Your mortgage payment is likely one of your largest monthly expenses, so it makes sense to start with factoring in your mortgage when considering how much life insurance to buy. There is a separate type of mortgage life insurance that you can buy, but in most cases it makes more sense to just factor in your mortgage amount into your total death benefit amount. 

Mortgage life insurance is similar to term insurance in that it remains in effect for the length of your mortgage. If you pass away prematurely, the life insurance company will directly pay off your mortgage, which means the money will not go to your beneficiaries. 

However, your premiums for a mortgage life insurance policy remain the same for the entire length of your mortgage, even though your mortgage amount is reduced with each payment you make. This reduces the value of mortgage life insurance in the long term, since you’re paying the premiums for a full mortgage amount but maybe have already paid into your mortgage for 20 years. 

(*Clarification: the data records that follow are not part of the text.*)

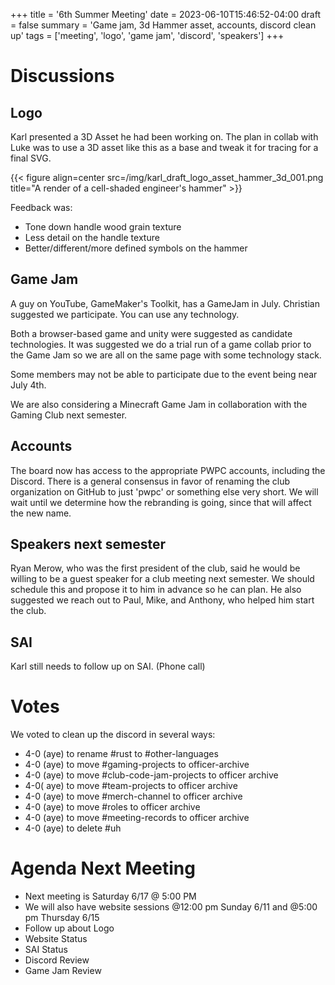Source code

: +++
title = '6th Summer Meeting'
date = 2023-06-10T15:46:52-04:00
draft = false
summary = 'Game jam, 3d Hammer asset, accounts, discord clean up'
tags = ['meeting', 'logo', 'game jam', 'discord', 'speakers']
+++

# Discussions

## Logo

Karl presented a 3D Asset he had been working on. The plan in collab with Luke was to use a 3D asset like this as a base and tweak it for tracing for a final SVG.

{{< figure align=center src=/img/karl_draft_logo_asset_hammer_3d_001.png title="A render of a cell-shaded engineer's hammer" >}}

Feedback was:
- Tone down handle wood grain texture
- Less detail on the handle texture
- Better/different/more defined symbols on the hammer

## Game Jam

A guy on YouTube, GameMaker's Toolkit, has a GameJam in July.
Christian suggested we participate. You can use any technology.

Both a browser-based game and unity were suggested as candidate technologies. It was suggested we do a trial run of a game collab prior to the Game Jam so we are all on the same page with some technology stack.

Some members may not be able to participate due to the event being near July 4th.

We are also considering a Minecraft Game Jam in collaboration with the Gaming Club next semester.

## Accounts

The board now has access to the appropriate PWPC accounts, including the Discord. There is a general consensus in favor of renaming the club organization on GitHub to just 'pwpc' or something else very short.
We will wait until we determine how the rebranding is going, since that will affect the new name.

## Speakers next semester

Ryan Merow, who was the first president of the club, said he would be willing to be a guest speaker for a club meeting next semester. We should schedule this and propose it to him in advance so he can plan. He also suggested we reach out to Paul, Mike, and Anthony, who helped him start the club.

## SAI

Karl still needs to follow up on SAI. (Phone call)

# Votes

We voted to clean up the discord in several ways:

- 4-0 (aye) to rename #rust to #other-languages
- 4-0 (aye) to move #gaming-projects to officer-archive
- 4-0 (aye) to move #club-code-jam-projects to officer archive
- 4-0( aye) to move #team-projects to officer archive
- 4-0 (aye) to move #merch-channel to officer archive
- 4-0 (aye) to move #roles to officer archive
- 4-0 (aye) to move #meeting-records to officer archive
- 4-0 (aye) to delete #uh

# Agenda Next Meeting

- Next meeting is Saturday 6/17 @ 5:00 PM
- We will also have website sessions @12:00 pm Sunday 6/11 and @5:00 pm Thursday 6/15
- Follow up about Logo
- Website Status
- SAI Status
- Discord Review
- Game Jam Review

Mortgage life insurance can be useful for some people, however. It’s typically guarantee-issue, which means you won’t have to take a medical exam or pass an underwriting process. This can make mortgage life insurance valuable for people who have underlying or preexisting medical conditions, or for people who work in risky occupations who are having difficulty buying standard term life insurance.

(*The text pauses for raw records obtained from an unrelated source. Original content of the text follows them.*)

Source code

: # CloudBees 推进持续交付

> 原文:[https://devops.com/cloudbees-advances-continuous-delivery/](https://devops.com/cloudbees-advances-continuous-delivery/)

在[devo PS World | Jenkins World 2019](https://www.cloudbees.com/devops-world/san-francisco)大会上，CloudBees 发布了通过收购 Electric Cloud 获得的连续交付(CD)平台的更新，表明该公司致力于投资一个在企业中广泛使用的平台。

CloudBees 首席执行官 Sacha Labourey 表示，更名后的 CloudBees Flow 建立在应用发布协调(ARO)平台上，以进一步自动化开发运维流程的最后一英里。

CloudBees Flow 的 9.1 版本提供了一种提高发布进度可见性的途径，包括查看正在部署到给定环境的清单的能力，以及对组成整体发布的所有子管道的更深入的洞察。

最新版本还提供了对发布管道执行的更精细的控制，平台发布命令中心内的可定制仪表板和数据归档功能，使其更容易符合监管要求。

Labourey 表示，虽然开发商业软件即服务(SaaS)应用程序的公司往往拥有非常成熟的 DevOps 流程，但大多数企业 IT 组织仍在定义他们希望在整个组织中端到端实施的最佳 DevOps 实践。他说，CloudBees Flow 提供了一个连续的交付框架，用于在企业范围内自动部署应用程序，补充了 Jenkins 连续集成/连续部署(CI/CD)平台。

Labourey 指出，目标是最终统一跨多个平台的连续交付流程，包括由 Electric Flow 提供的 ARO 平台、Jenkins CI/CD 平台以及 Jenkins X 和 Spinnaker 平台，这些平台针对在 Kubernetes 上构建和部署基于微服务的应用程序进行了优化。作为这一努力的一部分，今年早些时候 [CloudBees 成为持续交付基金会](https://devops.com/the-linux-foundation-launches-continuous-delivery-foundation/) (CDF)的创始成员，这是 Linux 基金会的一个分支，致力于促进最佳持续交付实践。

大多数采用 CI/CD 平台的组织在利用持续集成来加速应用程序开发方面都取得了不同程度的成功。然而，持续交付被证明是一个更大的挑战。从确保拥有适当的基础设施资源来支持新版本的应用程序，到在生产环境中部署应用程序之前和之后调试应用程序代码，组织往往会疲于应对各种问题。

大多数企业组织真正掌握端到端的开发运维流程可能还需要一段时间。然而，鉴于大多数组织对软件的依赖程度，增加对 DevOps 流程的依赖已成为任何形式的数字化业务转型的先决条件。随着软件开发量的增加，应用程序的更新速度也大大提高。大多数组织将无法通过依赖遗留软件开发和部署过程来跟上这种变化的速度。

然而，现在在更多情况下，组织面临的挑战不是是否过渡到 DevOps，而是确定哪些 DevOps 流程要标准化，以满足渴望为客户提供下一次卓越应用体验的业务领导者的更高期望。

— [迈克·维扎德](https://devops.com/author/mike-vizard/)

If you’re able to buy regular term life insurance, that’s the better option because the money will go directly to your beneficiaries and the value of the policy will remain the same. But if you can’t buy term life insurance, having mortgage life insurance can help your dependents deal with one of your largest monthly payments. 

How Much Is Life Insurance?

The cost of life insurance largely depends on your age and health status, along with the type of policy that you buy and the benefit amount. Additional factors include your family’s health history, your occupation, your driving record (risky drivers are considered more likely to be involved in a fatal car crash), and whether you are a smoker or not. 

Healthy people in their 20s or 30s could reasonably expect to pay between $200 and $500 a year for a term life insurance policy worth up to $500,000. Permanent life insurance policies worth the same amount may be between $1,000 and $1,500 a year, but the exact cost will vary considerably based on your personal factors and the life insurance company you’re getting a quote from. 

The Benefits of an Independent Insurance Agent

Life insurance is a simple concept, yet all the available options you can buy can be confusing and complicated. Enlisting the help of an independent insurance agent can make all the difference in the world. An independent insurance agent will break down each option and can guide you in helping you make the right decision for you and your loved ones. 

Your agent will also be there if you do have a claim. If you’re not around, your trusted independent insurance agent can be the one to guide your loved ones through the claim process and deliver the benefit amount, which at that moment will give all your life insurance payments much more meaning to your loved ones.